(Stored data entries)
▼
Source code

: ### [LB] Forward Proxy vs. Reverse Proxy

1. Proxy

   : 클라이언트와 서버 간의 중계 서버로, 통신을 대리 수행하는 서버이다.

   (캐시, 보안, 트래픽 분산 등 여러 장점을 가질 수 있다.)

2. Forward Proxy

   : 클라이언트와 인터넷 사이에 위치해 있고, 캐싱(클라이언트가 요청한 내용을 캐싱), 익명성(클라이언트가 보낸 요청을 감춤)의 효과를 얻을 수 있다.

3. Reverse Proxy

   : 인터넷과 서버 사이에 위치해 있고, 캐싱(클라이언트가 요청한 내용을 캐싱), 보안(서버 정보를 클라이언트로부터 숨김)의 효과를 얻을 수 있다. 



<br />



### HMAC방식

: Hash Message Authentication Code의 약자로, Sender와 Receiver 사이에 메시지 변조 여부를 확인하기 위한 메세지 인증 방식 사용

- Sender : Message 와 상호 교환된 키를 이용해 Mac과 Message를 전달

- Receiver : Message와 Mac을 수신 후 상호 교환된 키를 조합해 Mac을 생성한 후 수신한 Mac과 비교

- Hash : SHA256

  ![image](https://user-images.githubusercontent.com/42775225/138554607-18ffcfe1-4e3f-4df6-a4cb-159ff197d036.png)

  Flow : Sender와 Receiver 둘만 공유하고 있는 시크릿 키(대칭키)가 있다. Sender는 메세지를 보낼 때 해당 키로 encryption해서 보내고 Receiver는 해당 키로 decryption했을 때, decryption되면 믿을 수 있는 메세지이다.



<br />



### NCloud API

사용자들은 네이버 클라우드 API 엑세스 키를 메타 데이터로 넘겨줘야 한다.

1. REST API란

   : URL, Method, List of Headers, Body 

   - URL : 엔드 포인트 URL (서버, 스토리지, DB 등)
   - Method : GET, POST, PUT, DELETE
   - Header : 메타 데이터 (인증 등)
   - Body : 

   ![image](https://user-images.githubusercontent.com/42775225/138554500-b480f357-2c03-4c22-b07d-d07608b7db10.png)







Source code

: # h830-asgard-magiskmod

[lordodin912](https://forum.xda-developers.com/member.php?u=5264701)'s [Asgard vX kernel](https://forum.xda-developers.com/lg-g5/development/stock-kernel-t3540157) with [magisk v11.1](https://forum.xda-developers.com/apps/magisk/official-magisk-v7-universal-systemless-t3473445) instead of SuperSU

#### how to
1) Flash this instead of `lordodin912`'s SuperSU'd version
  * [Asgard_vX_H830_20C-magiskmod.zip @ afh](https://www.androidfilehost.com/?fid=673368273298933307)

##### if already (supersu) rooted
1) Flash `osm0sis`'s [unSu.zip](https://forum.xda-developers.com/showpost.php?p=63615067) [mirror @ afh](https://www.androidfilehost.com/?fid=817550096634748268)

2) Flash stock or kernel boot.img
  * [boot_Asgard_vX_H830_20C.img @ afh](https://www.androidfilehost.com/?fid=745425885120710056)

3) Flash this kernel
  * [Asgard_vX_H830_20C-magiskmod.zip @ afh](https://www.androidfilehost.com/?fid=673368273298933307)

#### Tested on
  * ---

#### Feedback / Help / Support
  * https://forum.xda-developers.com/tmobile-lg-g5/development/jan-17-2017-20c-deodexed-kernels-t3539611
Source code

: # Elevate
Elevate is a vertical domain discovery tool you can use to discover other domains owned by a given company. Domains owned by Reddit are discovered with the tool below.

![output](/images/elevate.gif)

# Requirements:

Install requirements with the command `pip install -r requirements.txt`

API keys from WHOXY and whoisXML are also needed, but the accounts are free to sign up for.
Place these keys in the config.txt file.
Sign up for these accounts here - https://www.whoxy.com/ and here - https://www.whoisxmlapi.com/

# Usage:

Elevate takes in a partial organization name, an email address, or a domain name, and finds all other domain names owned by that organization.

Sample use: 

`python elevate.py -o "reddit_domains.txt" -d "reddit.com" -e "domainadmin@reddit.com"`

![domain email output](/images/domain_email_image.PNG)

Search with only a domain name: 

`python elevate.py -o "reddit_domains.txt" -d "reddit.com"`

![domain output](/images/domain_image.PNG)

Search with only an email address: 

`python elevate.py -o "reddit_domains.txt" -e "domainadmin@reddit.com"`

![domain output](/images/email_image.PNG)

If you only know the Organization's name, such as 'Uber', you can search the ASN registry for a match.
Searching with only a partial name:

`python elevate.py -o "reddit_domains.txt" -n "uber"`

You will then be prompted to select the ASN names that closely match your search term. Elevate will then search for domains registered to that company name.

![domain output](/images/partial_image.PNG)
▲
What the task asks:
Set down each entry again, exactly as written.

Response below:
Source code

: ### [LB] Forward Proxy vs. Reverse Proxy

1. Proxy

   : 클라이언트와 서버 간의 중계 서버로, 통신을 대리 수행하는 서버이다.

   (캐시, 보안, 트래픽 분산 등 여러 장점을 가질 수 있다.)

2. Forward Proxy

   : 클라이언트와 인터넷 사이에 위치해 있고, 캐싱(클라이언트가 요청한 내용을 캐싱), 익명성(클라이언트가 보낸 요청을 감춤)의 효과를 얻을 수 있다.

3. Reverse Proxy

   : 인터넷과 서버 사이에 위치해 있고, 캐싱(클라이언트가 요청한 내용을 캐싱), 보안(서버 정보를 클라이언트로부터 숨김)의 효과를 얻을 수 있다. 



<br />



### HMAC방식

: Hash Message Authentication Code의 약자로, Sender와 Receiver 사이에 메시지 변조 여부를 확인하기 위한 메세지 인증 방식 사용

- Sender : Message 와 상호 교환된 키를 이용해 Mac과 Message를 전달

- Receiver : Message와 Mac을 수신 후 상호 교환된 키를 조합해 Mac을 생성한 후 수신한 Mac과 비교

- Hash : SHA256

  ![image](https://user-images.githubusercontent.com/42775225/138554607-18ffcfe1-4e3f-4df6-a4cb-159ff197d036.png)

  Flow : Sender와 Receiver 둘만 공유하고 있는 시크릿 키(대칭키)가 있다. Sender는 메세지를 보낼 때 해당 키로 encryption해서 보내고 Receiver는 해당 키로 decryption했을 때, decryption되면 믿을 수 있는 메세지이다.



<br />



### NCloud API

사용자들은 네이버 클라우드 API 엑세스 키를 메타 데이터로 넘겨줘야 한다.

1. REST API란

   : URL, Method, List of Headers, Body 

   - URL : 엔드 포인트 URL (서버, 스토리지, DB 등)
   - Method : GET, POST, PUT, DELETE
   - Header : 메타 데이터 (인증 등)
   - Body : 

   ![image](https://user-images.githubusercontent.com/42775225/138554500-b480f357-2c03-4c22-b07d-d07608b7db10.png)







Source code

: # h830-asgard-magiskmod

[lordodin912](https://forum.xda-developers.com/member.php?u=5264701)'s [Asgard vX kernel](https://forum.xda-developers.com/lg-g5/development/stock-kernel-t3540157) with [magisk v11.1](https://forum.xda-developers.com/apps/magisk/official-magisk-v7-universal-systemless-t3473445) instead of SuperSU

#### how to
1) Flash this instead of `lordodin912`'s SuperSU'd version
  * [Asgard_vX_H830_20C-magiskmod.zip @ afh](https://www.androidfilehost.com/?fid=673368273298933307)

##### if already (supersu) rooted
1) Flash `osm0sis`'s [unSu.zip](https://forum.xda-developers.com/showpost.php?p=63615067) [mirror @ afh](https://www.androidfilehost.com/?fid=817550096634748268)

2) Flash stock or kernel boot.img
  * [boot_Asgard_vX_H830_20C.img @ afh](https://www.androidfilehost.com/?fid=745425885120710056)

3) Flash this kernel
  * [Asgard_vX_H830_20C-magiskmod.zip @ afh](https://www.androidfilehost.com/?fid=673368273298933307)

#### Tested on
  * ---

#### Feedback / Help / Support
  * https://forum.xda-developers.com/tmobile-lg-g5/development/jan-17-2017-20c-deodexed-kernels-t3539611
Source code

: # Elevate
Elevate is a vertical domain discovery tool you can use to discover other domains owned by a given company. Domains owned by Reddit are discovered with the tool below.

![output](/images/elevate.gif)

# Requirements:

Install requirements with the command `pip install -r requirements.txt`

API keys from WHOXY and whoisXML are also needed, but the accounts are free to sign up for.
Place these keys in the config.txt file.
Sign up for these accounts here - https://www.whoxy.com/ and here - https://www.whoisxmlapi.com/

# Usage:

Elevate takes in a partial organization name, an email address, or a domain name, and finds all other domain names owned by that organization.

Sample use: 

`python elevate.py -o "reddit_domains.txt" -d "reddit.com" -e "domainadmin@reddit.com"`

![domain email output](/images/domain_email_image.PNG)

Search with only a domain name: 

`python elevate.py -o "reddit_domains.txt" -d "reddit.com"`

![domain output](/images/domain_image.PNG)

Search with only an email address: 

`python elevate.py -o "reddit_domains.txt" -e "domainadmin@reddit.com"`

![domain output](/images/email_image.PNG)

If you only know the Organization's name, such as 'Uber', you can search the ASN registry for a match.
Searching with only a partial name:

`python elevate.py -o "reddit_domains.txt" -n "uber"`

You will then be prompted to select the ASN names that closely match your search term. Elevate will then search for domains registered to that company name.

![domain output](/images/partial_image.PNG)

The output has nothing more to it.